Awarded Tenure | Dr. Bedford Palmer II
Dr. Bedford Palmer II, Associate Professor & Counseling Department Chair Dr. Palmer, in addition to teaching in and chairing the Counseling department, is a licensed psychologist. He earned his bachelor’s degree in anthropology from the University of California Irvine, his Master’s degree in psychology from California State University Long Beach, and his Doctorate in counseling psychology from Southern Illinois University Carbondale. Dr. Palmer completed his predoctoral psychology internship at the University of California, Berkeley.

Dr.
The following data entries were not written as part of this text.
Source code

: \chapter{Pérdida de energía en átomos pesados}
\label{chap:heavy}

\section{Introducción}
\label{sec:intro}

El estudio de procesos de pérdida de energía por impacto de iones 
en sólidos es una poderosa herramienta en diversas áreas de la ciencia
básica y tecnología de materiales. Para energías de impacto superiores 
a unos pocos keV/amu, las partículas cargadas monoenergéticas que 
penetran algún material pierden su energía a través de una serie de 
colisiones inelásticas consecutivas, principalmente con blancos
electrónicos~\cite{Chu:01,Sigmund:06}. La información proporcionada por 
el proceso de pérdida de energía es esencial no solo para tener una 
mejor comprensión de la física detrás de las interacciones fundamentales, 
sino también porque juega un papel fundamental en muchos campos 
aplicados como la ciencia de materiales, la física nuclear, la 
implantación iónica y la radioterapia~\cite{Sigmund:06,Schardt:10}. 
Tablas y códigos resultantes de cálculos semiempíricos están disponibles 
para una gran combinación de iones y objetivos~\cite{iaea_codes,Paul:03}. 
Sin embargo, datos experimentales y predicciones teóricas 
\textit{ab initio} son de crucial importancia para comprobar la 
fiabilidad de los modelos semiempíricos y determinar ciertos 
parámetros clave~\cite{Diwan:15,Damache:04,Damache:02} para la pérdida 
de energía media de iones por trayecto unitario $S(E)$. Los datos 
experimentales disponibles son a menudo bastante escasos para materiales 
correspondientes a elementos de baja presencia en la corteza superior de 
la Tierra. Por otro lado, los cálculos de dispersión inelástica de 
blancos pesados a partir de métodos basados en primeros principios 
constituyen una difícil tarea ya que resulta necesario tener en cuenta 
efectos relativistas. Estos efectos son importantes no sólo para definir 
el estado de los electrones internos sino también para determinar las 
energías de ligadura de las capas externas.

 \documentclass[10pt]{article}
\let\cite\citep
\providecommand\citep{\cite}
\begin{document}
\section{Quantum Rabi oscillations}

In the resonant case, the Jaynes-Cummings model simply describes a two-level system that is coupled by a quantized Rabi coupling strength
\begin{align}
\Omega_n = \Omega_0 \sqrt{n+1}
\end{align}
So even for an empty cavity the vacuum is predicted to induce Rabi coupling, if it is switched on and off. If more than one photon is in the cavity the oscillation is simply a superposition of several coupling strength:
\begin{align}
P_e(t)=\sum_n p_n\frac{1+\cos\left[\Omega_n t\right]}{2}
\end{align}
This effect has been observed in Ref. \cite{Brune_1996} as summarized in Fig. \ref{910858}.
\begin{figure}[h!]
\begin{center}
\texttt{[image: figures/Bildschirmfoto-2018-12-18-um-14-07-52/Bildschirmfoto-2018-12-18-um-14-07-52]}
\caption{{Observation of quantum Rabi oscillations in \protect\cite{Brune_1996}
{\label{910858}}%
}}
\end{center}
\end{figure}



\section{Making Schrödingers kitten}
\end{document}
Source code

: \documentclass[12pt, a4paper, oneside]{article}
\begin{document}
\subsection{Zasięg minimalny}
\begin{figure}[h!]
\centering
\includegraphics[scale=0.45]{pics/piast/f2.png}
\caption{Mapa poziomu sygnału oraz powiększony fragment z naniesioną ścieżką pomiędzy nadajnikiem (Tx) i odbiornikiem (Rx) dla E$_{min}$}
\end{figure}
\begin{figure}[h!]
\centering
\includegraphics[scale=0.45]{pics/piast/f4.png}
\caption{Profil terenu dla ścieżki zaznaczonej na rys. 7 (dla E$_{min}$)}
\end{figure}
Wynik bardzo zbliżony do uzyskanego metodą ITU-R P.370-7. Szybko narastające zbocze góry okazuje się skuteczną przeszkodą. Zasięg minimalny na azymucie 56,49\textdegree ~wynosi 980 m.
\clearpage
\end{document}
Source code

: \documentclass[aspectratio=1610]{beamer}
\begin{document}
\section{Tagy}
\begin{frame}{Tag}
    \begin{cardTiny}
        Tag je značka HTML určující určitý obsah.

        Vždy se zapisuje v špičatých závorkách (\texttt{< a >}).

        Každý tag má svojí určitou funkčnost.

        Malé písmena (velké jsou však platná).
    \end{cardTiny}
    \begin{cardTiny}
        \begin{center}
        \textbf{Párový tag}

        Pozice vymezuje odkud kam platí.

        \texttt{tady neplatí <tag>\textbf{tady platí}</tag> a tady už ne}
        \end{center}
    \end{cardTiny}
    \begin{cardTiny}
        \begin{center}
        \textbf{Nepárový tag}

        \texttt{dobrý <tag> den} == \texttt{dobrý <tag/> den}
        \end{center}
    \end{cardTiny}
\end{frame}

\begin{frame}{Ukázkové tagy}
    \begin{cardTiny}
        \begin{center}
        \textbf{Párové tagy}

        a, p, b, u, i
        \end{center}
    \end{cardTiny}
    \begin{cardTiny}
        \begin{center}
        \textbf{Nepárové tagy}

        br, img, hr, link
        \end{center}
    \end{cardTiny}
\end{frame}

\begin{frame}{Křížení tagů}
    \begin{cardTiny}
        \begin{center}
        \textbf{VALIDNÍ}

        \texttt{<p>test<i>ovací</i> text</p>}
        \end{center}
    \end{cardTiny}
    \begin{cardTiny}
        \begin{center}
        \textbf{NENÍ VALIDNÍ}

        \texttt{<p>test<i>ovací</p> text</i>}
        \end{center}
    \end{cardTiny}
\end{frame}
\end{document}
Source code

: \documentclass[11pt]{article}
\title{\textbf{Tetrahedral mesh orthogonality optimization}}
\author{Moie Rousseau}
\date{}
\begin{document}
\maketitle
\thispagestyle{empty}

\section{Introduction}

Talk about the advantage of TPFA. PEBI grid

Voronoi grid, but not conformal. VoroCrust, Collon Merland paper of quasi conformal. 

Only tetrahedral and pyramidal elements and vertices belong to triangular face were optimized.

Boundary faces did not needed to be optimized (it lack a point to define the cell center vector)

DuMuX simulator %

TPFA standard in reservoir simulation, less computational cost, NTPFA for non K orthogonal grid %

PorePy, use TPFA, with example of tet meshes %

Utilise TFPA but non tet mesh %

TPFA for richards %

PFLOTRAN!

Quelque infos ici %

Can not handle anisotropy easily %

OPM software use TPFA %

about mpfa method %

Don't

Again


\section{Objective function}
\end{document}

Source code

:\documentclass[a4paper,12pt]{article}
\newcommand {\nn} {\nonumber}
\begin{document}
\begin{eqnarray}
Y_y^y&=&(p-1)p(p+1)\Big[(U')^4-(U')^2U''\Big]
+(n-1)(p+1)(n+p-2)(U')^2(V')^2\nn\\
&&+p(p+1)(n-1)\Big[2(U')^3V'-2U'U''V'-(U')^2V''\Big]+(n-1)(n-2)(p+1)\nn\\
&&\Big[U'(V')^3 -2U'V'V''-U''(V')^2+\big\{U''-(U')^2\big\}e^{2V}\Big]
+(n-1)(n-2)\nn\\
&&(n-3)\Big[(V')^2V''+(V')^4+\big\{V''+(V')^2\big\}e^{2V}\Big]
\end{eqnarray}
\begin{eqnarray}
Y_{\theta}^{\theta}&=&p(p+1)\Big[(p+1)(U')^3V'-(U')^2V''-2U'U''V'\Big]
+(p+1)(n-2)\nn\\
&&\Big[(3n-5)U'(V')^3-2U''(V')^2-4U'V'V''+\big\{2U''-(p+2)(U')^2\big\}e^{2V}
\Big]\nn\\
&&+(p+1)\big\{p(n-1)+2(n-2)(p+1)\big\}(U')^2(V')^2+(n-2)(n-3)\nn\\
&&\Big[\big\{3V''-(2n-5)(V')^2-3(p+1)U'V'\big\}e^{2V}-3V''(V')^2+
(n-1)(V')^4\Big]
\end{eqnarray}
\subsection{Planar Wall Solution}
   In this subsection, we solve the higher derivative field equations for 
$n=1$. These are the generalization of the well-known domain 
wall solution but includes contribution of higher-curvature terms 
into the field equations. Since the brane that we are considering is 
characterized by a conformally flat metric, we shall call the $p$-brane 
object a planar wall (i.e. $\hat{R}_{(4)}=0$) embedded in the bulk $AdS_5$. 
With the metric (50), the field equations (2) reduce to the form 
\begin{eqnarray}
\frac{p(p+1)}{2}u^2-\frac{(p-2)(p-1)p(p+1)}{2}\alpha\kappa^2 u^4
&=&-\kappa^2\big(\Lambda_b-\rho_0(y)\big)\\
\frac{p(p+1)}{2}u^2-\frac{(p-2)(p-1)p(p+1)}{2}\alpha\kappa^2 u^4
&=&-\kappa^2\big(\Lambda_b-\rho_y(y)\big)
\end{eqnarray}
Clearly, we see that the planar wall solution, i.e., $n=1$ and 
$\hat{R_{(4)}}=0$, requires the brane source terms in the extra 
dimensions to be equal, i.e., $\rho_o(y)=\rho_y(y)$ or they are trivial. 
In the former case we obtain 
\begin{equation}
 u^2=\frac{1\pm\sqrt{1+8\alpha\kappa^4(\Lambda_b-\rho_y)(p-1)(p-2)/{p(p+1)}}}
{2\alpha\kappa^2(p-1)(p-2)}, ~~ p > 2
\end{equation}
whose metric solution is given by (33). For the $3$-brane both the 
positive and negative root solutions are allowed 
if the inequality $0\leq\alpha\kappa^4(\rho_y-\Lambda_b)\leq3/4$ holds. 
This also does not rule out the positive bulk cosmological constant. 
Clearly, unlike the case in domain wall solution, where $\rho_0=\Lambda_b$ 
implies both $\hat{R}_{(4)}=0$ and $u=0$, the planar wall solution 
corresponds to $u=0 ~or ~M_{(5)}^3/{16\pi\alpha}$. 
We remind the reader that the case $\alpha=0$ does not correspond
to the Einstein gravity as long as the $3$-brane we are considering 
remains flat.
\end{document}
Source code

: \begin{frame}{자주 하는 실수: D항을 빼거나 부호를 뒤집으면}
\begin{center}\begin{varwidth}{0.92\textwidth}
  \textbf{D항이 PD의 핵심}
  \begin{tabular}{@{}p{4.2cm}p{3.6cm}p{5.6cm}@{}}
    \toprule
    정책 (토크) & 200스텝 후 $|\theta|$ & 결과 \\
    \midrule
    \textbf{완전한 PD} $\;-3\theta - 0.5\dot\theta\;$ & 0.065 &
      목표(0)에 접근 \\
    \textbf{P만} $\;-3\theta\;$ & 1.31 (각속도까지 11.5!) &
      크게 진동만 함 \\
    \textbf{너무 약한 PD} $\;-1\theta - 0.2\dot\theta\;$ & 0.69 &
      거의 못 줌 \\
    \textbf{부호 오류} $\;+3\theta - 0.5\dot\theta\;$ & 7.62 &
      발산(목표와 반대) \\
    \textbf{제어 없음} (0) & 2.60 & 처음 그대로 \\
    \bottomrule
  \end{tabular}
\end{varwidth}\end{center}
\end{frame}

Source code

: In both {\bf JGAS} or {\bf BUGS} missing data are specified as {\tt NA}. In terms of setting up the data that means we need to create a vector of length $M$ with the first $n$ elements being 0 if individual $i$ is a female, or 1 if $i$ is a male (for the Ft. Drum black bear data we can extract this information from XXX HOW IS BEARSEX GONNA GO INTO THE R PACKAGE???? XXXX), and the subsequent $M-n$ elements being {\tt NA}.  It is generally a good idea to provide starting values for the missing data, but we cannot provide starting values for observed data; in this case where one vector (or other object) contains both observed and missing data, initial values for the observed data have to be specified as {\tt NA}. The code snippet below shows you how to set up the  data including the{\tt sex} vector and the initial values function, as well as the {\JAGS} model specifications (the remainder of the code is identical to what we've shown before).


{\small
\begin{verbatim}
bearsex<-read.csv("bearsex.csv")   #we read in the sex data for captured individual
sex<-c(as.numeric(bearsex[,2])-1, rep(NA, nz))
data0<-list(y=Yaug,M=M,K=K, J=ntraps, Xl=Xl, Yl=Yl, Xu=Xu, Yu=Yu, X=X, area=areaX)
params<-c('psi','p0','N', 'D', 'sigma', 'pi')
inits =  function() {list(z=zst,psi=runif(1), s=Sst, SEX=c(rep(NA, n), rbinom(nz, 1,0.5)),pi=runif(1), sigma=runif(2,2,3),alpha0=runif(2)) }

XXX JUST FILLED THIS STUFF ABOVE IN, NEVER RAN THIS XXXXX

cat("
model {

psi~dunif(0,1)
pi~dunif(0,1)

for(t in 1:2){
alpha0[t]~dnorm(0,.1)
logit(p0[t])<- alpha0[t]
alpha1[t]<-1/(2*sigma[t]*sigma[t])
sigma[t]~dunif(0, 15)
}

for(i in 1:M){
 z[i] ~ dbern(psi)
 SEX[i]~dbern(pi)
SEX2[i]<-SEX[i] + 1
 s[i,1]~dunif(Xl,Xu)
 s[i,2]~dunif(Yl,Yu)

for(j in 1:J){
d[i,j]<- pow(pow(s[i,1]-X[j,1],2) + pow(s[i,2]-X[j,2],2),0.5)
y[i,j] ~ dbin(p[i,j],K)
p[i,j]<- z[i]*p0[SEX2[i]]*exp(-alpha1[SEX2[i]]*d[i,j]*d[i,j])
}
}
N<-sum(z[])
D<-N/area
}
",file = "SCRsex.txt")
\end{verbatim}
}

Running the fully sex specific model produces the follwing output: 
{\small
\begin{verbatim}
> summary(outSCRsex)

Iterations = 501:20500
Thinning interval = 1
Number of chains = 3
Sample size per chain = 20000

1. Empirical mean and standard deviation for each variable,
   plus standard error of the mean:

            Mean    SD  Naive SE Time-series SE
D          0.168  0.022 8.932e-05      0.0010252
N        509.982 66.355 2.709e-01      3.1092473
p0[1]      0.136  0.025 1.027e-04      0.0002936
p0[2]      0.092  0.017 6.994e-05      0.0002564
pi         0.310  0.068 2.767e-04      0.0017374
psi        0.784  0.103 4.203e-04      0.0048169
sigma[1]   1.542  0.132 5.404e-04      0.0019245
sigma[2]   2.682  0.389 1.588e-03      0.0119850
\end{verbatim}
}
Palmer’s teaching and clinical interests are in professional ethics, supervision, conceptualization and treatment planning, community mental health, and multicultural competence development. His research interests involve multicultural and social justice psychology, ally identity development, multicultural competence, training of psychologists, and psychology in social media. Dr. Palmer provides psychotherapy and diversity, equity, and inclusion consulting to a diverse clientele of individuals and organizations. He produced and co-hosted the Naming It podcast and is the author of "Daddy Why Am I Brown?": A healthy conversation about skin color and family.

 

Promoted to Associate Professor | Dr. Elizabeth Abrams
Dr. Liz Abrams is an Associate Professor in the Counseling Department, and part of the MFT/PCC Counseling Program. She has a PhD in Counseling Psychology from the University of Utah and completed her predoctoral internship and postdoctoral residency at UC-Davis Student Health & Counseling Services, an integrated health setting. At UC-Davis she specialized in working with the Multicultural Immersion Program as well as in trauma therapy and social justice counseling. Other areas of clinical interest and training include interpersonal process concerns, anti-racism identity development, unlearning White privilege, LGBTQ identity and issues, clinical hypnosis, mindfulness-based counseling approaches, body size/shape, self-empowerment and agency, decolonizing approaches to counseling, and compassion (towards self and others). She has experience working in various settings such as VA medical centers, university counseling centers, and in community mental health.

 

Retired Faculty | Dr. Annalee Lamoreaux
Over the past 43 years, Annalee Lamoreaux taught in and directed the College’s BA Degree Completion programs for mid-career adults, including helping to develop a hybrid-online of the program in 2002. most recently as Program Director for the BA Program in Leadership and Organizational Leadership (BALOS).  She came to KSOE in 2015 when the BALOS program became part of the newly formed Leadership Department in the School.  She also worked with the LEAP program from 2002 until her retirement.  She is enjoying gardening with her husband, zooming with her daughters and grandchildren, and working on long-postponed family projects.